Stored entries >>
↓
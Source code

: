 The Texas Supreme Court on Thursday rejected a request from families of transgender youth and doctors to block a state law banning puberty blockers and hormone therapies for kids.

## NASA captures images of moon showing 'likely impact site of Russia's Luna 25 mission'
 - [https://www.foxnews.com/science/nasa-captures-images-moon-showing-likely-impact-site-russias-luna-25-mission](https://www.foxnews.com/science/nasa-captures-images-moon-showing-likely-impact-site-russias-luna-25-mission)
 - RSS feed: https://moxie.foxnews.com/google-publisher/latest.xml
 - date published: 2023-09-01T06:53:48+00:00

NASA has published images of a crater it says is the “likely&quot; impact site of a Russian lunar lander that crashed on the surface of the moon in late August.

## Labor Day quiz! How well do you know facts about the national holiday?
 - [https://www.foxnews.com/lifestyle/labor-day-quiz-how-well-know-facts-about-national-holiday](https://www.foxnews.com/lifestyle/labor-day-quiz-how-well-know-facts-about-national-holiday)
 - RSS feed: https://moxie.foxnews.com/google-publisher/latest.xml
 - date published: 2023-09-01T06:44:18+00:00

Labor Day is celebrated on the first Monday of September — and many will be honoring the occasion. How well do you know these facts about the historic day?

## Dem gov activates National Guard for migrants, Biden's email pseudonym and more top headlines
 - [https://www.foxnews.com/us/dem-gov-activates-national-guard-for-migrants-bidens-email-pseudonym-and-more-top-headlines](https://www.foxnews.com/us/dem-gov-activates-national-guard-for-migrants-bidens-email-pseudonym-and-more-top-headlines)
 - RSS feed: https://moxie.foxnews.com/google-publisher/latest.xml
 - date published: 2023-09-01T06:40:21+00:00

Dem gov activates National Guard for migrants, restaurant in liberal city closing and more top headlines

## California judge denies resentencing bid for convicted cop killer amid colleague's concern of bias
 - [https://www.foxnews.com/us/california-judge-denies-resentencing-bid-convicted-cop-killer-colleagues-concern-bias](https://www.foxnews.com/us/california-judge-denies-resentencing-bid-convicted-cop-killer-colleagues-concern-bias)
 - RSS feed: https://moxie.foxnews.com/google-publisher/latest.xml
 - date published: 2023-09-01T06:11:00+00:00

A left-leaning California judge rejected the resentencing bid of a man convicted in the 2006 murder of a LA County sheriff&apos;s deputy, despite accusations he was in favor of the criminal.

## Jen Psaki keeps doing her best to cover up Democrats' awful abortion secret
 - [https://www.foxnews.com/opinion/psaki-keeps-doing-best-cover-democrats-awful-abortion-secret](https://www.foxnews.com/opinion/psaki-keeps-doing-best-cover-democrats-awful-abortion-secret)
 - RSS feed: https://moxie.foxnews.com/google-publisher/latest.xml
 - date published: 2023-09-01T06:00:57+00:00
↑
Work instruction >> Restate the data word for word. Begin at its first line, end at the line that contains "- date published: 2023-09-01T06:44:18+00:00", and include both.

Final answer >>
Source code

: The Texas Supreme Court on Thursday rejected a request from families of transgender youth and doctors to block a state law banning puberty blockers and hormone therapies for kids.

## NASA captures images of moon showing 'likely impact site of Russia's Luna 25 mission'
 - [https://www.foxnews.com/science/nasa-captures-images-moon-showing-likely-impact-site-russias-luna-25-mission](https://www.foxnews.com/science/nasa-captures-images-moon-showing-likely-impact-site-russias-luna-25-mission)
 - RSS feed: https://moxie.foxnews.com/google-publisher/latest.xml
 - date published: 2023-09-01T06:53:48+00:00

NASA has published images of a crater it says is the “likely&quot; impact site of a Russian lunar lander that crashed on the surface of the moon in late August.

## Labor Day quiz! How well do you know facts about the national holiday?
 - [https://www.foxnews.com/lifestyle/labor-day-quiz-how-well-know-facts-about-national-holiday](https://www.foxnews.com/lifestyle/labor-day-quiz-how-well-know-facts-about-national-holiday)
 - RSS feed: https://moxie.foxnews.com/google-publisher/latest.xml
 - date published: 2023-09-01T06:44:18+00:00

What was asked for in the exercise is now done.